Diperiksa sepuluh jam oleh KPK, Damayanti bungkam ke media
Damayanti diperiksa oleh penyidik KPK sebagai saksi tambahan dengan tersangka Abdul Khoir.
Selapas menjalani pemeriksaan oleh penyidik Komisi Pemberantasan Korupsi (KPK) selama hampir sepuluh jam lebih, anggota komisi V DPR RI fraksi PDIP, Damayanti Wisnu Putranti (DWP), enggan memberi pernyataan apapun kepada para awak media yang menantinya. Damayanti diperiksa oleh penyidik KPK sebagai saksi tambahan dengan tersangka Abdul Khoir.
"(DWP) diperiksa sebagai saksi dengan tersangka Abdul Khoir (AKH) atas kasus Tindak Pidana Korupsi (TPK) penerimaan hadiah terkait proyek di Kemenpupera (kementerian pekerjaan umum dan perumahan rakyat)," ujar kepala biro humas KPK, Yuyuk Andriati, Senin (18/1).
Ketika keluar dari gedung KPK sekitar pukul 22.15 WIB Damayanti bungkam saat para awak media memberondong pertanyaan kepadanya dan bergegas masuk ke mobil tahanan.
Diperiksanya Damayanti terkait dengan kasus Tindak Pidana Korupsi terkait proyek jalan di kementerian pekerjaan umum dan perumahan rakyat (Kemenpupera) tahun anggaran 2016. Damayanti ditetapkan tersangka pada hari Kamis (14/1) KPK melakukan Operasi Tangkap Tangan (13/1).
Pada operasi tersebut, KPK mengamankan 6 orang. Namun KPK membebaskan 2 orang sopir karena tidak terbukti melakukan unsur pidana, kemudian sisanya resmi ditetapkan tersangka setelah melakukan pemeriksaan hampir 24 jam.

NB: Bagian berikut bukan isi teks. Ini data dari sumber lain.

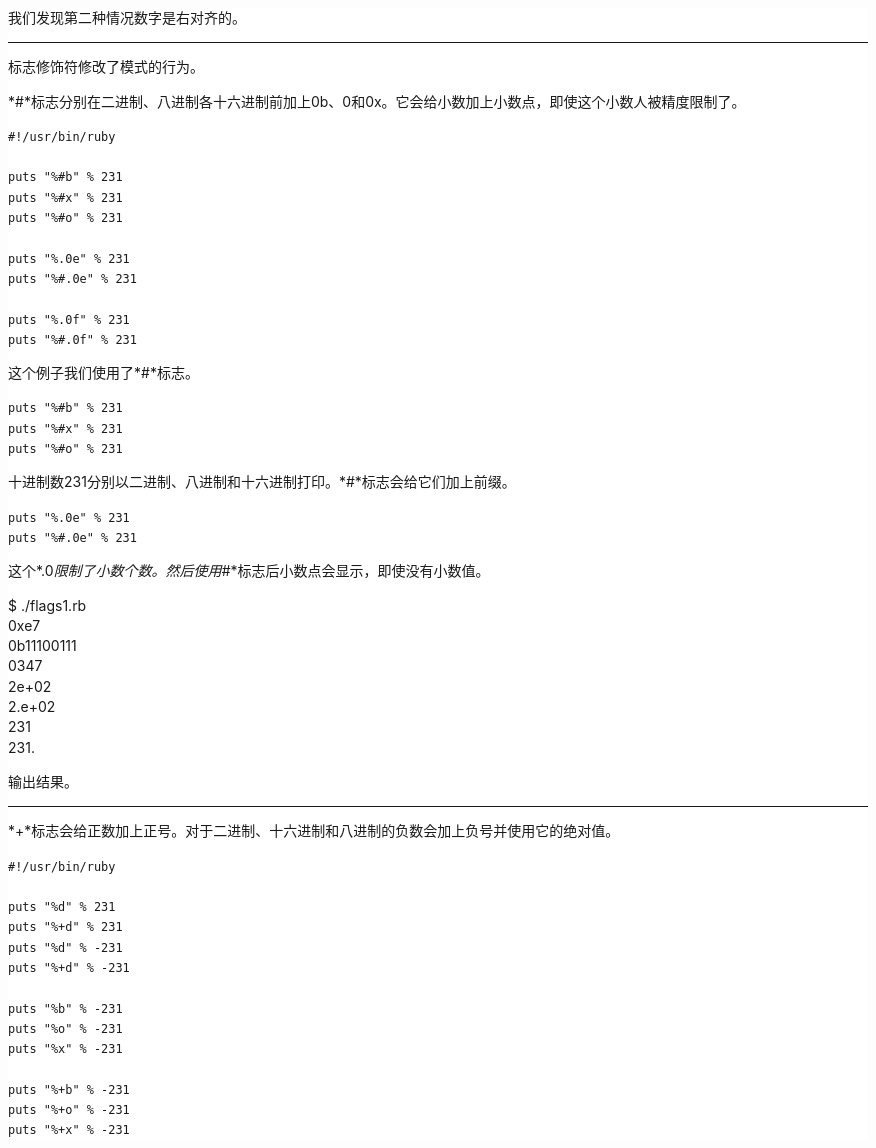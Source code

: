 我们发现第二种情况数字是右对齐的。

_________________________

标志修饰符修改了模式的行为。

*#*标志分别在二进制、八进制各十六进制前加上0b、0和0x。它会给小数加上小数点，即使这个小数人被精度限制了。

    #!/usr/bin/ruby
    
    puts "%#b" % 231
    puts "%#x" % 231
    puts "%#o" % 231
    
    puts "%.0e" % 231
    puts "%#.0e" % 231
    
    puts "%.0f" % 231
    puts "%#.0f" % 231

这个例子我们使用了*#*标志。

    puts "%#b" % 231
    puts "%#x" % 231
    puts "%#o" % 231

十进制数231分别以二进制、八进制和十六进制打印。*#*标志会给它们加上前缀。

    puts "%.0e" % 231
    puts "%#.0e" % 231

这个*.0*限制了小数个数。然后使用*#*标志后小数点会显示，即使没有小数值。

$ ./flags1.rb  
0xe7  
0b11100111  
0347  
2e+02  
2.e+02  
231  
231.  

输出结果。

_________________________

*+*标志会给正数加上正号。对于二进制、十六进制和八进制的负数会加上负号并使用它的绝对值。

    #!/usr/bin/ruby
    
    puts "%d" % 231
    puts "%+d" % 231
    puts "%d" % -231
    puts "%+d" % -231
    
    puts "%b" % -231
    puts "%o" % -231
    puts "%x" % -231
    
    puts "%+b" % -231
    puts "%+o" % -231
    puts "%+x" % -231
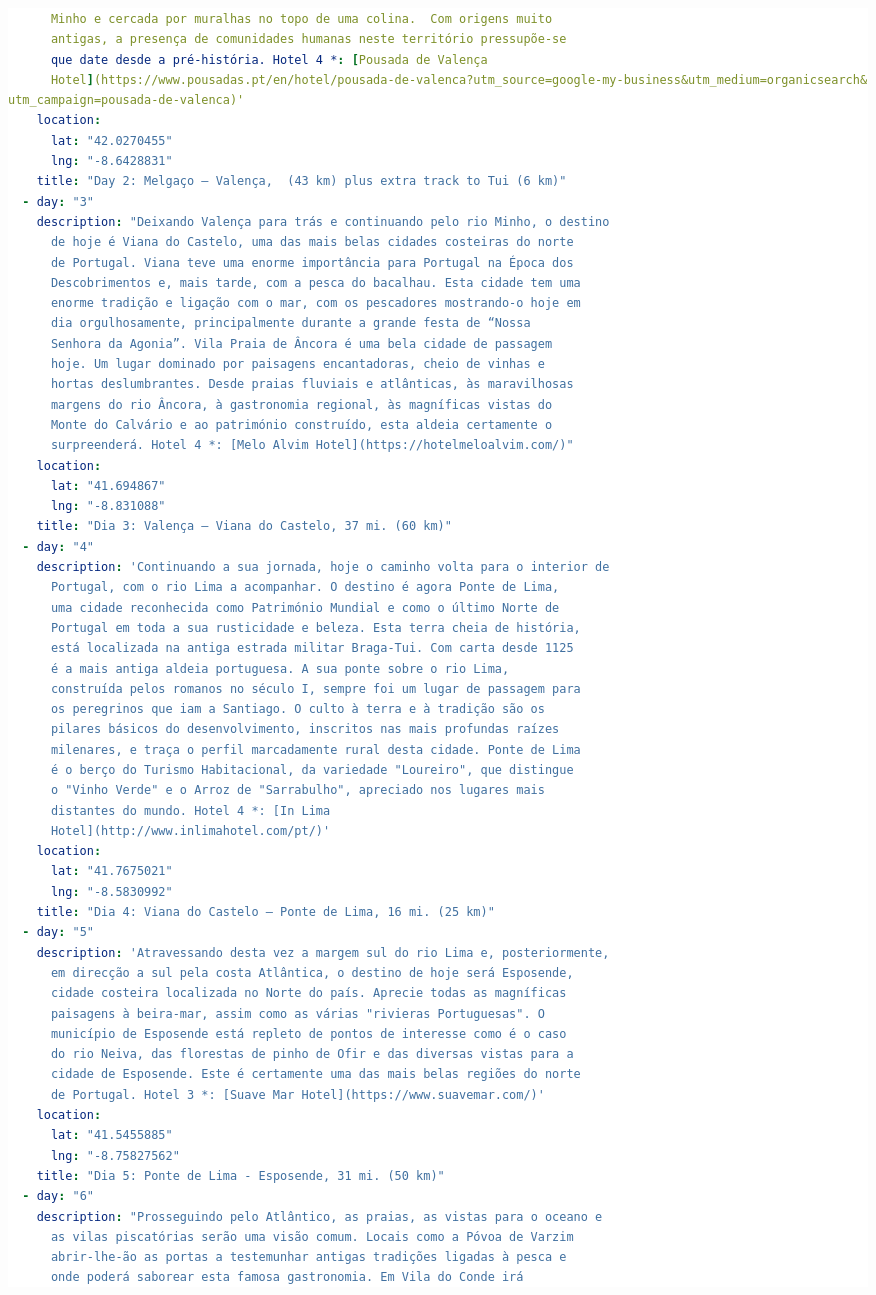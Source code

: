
 ```yaml
      Minho e cercada por muralhas no topo de uma colina.  Com origens muito
      antigas, a presença de comunidades humanas neste território pressupõe-se
      que date desde a pré-história. Hotel 4 *: [Pousada de Valença
      Hotel](https://www.pousadas.pt/en/hotel/pousada-de-valenca?utm_source=google-my-business&utm_medium=organicsearch&utm_campaign=pousada-de-valenca)'
    location:
      lat: "42.0270455"
      lng: "-8.6428831"
    title: "Day 2: Melgaço – Valença,  (43 km) plus extra track to Tui (6 km)"
  - day: "3"
    description: "Deixando Valença para trás e continuando pelo rio Minho, o destino
      de hoje é Viana do Castelo, uma das mais belas cidades costeiras do norte
      de Portugal. Viana teve uma enorme importância para Portugal na Época dos
      Descobrimentos e, mais tarde, com a pesca do bacalhau. Esta cidade tem uma
      enorme tradição e ligação com o mar, com os pescadores mostrando-o hoje em
      dia orgulhosamente, principalmente durante a grande festa de “Nossa
      Senhora da Agonia”. Vila Praia de Âncora é uma bela cidade de passagem
      hoje. Um lugar dominado por paisagens encantadoras, cheio de vinhas e
      hortas deslumbrantes. Desde praias fluviais e atlânticas, às maravilhosas
      margens do rio Âncora, à gastronomia regional, às magníficas vistas do
      Monte do Calvário e ao património construído, esta aldeia certamente o
      surpreenderá. Hotel 4 *: [Melo Alvim Hotel](https://hotelmeloalvim.com/)"
    location:
      lat: "41.694867"
      lng: "-8.831088"
    title: "Dia 3: Valença – Viana do Castelo, 37 mi. (60 km)"
  - day: "4"
    description: 'Continuando a sua jornada, hoje o caminho volta para o interior de
      Portugal, com o rio Lima a acompanhar. O destino é agora Ponte de Lima,
      uma cidade reconhecida como Património Mundial e como o último Norte de
      Portugal em toda a sua rusticidade e beleza. Esta terra cheia de história,
      está localizada na antiga estrada militar Braga-Tui. Com carta desde 1125
      é a mais antiga aldeia portuguesa. A sua ponte sobre o rio Lima,
      construída pelos romanos no século I, sempre foi um lugar de passagem para
      os peregrinos que iam a Santiago. O culto à terra e à tradição são os
      pilares básicos do desenvolvimento, inscritos nas mais profundas raízes
      milenares, e traça o perfil marcadamente rural desta cidade. Ponte de Lima
      é o berço do Turismo Habitacional, da variedade "Loureiro", que distingue
      o "Vinho Verde" e o Arroz de "Sarrabulho", apreciado nos lugares mais
      distantes do mundo. Hotel 4 *: [In Lima
      Hotel](http://www.inlimahotel.com/pt/)'
    location:
      lat: "41.7675021"
      lng: "-8.5830992"
    title: "Dia 4: Viana do Castelo – Ponte de Lima, 16 mi. (25 km)"
  - day: "5"
    description: 'Atravessando desta vez a margem sul do rio Lima e, posteriormente,
      em direcção a sul pela costa Atlântica, o destino de hoje será Esposende,
      cidade costeira localizada no Norte do país. Aprecie todas as magníficas
      paisagens à beira-mar, assim como as várias "rivieras Portuguesas". O
      município de Esposende está repleto de pontos de interesse como é o caso
      do rio Neiva, das florestas de pinho de Ofir e das diversas vistas para a
      cidade de Esposende. Este é certamente uma das mais belas regiões do norte
      de Portugal. Hotel 3 *: [Suave Mar Hotel](https://www.suavemar.com/)'
    location:
      lat: "41.5455885"
      lng: "-8.75827562"
    title: "Dia 5: Ponte de Lima - Esposende, 31 mi. (50 km)"
  - day: "6"
    description: "Prosseguindo pelo Atlântico, as praias, as vistas para o oceano e
      as vilas piscatórias serão uma visão comum. Locais como a Póvoa de Varzim
      abrir-lhe-ão as portas a testemunhar antigas tradições ligadas à pesca e
      onde poderá saborear esta famosa gastronomia. Em Vila do Conde irá
```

Keempat tersangka adalah Damayanti Wisnu Putranti anggota komisi V DPR RI fraksi PDIP, Julia Prasrtyarini atau Uwi dan Dessy A. Edwin, dari pihak swasta yang menerima suap sedangkan Abdul Khoir selaku Dirut PT Windu Tunggal Utama (WTU) sebagai pemberi suap. Selain itu pula KPK mengamankan SGD 99.000 sebagai barang bukti.
Atas perbuatannya, Damayanti, Julia, dan Dessy disangka melanggar Pasal 12 huruf a atau huruf b atau Pasal 11 Undang-Undang Nomor 31 tahun 1999 sebagaimana diubah dalam UU Nomor 20 tahun 2001 tentang Pemberantasan Tindak Pidana Korupsi juncto Pasal 55 ayat 1 ke-1 KUH Pidana.
Sementara Abdul Khoir dikenakan Pasal 5 ayat 1 huruf a atau b atau Pasal 3 Undang-undang Nomor 31 tahun 1999 sebagaimana diubah dalam UU Nomor 20 tahun 2001 tentang Pemberantasan Tindak Pidana Korupsi.